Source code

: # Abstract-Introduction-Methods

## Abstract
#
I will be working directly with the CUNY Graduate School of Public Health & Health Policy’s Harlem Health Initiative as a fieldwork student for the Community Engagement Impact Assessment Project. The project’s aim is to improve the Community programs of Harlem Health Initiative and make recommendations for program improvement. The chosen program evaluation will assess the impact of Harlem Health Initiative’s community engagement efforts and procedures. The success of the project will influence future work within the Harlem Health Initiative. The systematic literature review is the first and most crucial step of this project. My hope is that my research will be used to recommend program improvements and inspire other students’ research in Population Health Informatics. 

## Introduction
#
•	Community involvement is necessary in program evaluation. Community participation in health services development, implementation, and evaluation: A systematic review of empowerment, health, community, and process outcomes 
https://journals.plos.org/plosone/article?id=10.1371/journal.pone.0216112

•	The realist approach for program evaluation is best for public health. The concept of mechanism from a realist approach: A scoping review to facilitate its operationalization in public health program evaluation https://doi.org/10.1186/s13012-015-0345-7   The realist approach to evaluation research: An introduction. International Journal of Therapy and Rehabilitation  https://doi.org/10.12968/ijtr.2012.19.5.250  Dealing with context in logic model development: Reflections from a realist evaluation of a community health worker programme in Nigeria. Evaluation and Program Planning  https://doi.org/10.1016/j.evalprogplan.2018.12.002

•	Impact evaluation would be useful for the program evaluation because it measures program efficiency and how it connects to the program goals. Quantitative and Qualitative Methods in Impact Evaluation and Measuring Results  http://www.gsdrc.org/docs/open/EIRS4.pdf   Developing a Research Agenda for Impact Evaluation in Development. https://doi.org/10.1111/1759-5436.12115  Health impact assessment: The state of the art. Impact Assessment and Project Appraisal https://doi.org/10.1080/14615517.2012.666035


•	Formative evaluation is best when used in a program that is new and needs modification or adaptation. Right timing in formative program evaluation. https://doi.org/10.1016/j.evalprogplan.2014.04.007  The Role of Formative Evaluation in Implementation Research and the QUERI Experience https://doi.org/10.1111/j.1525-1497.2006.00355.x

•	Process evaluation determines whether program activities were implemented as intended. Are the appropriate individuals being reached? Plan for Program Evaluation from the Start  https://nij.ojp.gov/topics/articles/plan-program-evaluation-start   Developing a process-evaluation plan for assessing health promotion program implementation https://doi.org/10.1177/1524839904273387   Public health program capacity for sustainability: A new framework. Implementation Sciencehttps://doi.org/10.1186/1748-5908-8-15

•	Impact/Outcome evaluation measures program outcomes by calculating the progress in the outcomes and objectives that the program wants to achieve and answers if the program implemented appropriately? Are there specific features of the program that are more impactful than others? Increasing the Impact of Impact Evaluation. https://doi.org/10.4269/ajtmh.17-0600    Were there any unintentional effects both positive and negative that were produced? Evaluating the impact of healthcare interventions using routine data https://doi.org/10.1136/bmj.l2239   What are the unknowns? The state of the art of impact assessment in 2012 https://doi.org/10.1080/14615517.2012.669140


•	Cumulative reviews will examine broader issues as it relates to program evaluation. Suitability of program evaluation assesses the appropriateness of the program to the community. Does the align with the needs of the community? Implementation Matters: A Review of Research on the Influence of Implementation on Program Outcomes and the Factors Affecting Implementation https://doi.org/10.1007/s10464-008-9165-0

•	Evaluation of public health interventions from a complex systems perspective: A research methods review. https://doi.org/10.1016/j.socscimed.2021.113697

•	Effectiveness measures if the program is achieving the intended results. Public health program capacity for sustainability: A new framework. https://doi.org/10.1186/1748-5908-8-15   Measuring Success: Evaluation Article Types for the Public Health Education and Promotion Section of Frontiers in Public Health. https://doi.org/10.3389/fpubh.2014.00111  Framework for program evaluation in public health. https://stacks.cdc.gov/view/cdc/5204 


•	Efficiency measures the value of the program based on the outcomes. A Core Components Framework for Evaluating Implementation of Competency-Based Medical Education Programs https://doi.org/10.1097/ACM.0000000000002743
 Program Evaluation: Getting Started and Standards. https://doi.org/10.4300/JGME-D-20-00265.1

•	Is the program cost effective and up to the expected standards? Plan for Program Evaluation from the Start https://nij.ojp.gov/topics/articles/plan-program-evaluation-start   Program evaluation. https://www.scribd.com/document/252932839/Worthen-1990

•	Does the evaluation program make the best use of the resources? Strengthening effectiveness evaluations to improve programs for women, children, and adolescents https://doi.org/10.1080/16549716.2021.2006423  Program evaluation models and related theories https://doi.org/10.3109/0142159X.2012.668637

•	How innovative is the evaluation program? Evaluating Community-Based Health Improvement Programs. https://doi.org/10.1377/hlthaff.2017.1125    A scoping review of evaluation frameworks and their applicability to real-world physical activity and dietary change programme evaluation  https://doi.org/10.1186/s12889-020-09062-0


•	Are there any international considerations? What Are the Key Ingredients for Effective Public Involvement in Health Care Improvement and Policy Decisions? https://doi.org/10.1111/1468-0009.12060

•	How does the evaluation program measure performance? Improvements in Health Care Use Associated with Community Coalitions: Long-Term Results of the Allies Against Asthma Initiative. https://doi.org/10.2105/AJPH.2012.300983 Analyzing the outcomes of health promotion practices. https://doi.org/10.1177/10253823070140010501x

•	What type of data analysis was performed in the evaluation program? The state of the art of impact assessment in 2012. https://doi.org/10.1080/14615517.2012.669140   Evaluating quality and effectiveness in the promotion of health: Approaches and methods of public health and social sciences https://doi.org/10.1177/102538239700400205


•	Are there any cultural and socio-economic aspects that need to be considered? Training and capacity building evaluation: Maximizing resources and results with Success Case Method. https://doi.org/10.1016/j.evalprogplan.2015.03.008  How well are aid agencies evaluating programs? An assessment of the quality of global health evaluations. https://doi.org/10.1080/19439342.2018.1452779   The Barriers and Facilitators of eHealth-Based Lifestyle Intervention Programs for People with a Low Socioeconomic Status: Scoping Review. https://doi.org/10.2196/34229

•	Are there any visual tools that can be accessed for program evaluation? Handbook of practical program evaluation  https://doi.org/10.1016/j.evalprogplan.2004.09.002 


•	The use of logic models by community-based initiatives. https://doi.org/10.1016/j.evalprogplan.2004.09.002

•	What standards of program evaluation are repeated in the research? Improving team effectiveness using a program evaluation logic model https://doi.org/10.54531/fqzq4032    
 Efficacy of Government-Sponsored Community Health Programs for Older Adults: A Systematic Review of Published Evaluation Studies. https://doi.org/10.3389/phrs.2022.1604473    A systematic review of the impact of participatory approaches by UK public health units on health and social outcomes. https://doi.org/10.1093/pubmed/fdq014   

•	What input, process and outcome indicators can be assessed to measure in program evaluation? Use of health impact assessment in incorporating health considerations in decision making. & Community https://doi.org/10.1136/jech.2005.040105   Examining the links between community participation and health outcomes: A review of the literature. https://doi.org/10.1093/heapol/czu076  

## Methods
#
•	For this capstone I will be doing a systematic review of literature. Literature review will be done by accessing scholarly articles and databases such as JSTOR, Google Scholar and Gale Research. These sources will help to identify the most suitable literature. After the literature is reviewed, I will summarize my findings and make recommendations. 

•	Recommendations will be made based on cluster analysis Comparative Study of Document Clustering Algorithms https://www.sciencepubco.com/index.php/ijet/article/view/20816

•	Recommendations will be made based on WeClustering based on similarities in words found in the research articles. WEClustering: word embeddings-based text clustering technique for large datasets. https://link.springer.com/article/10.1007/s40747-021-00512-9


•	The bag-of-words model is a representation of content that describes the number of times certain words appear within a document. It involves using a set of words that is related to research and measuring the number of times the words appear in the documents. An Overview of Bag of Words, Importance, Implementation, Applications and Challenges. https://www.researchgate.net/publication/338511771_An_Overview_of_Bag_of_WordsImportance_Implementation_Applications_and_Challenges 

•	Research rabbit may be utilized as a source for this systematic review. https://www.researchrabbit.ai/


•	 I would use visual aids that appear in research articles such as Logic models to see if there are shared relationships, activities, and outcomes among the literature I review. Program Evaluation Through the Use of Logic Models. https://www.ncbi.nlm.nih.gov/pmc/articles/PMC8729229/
□ □ □
Take every line above carrying "Abstract" and return it.

▸ SOLUTION FOR THIS TASK:
: # Abstract-Introduction-Methods
## Abstract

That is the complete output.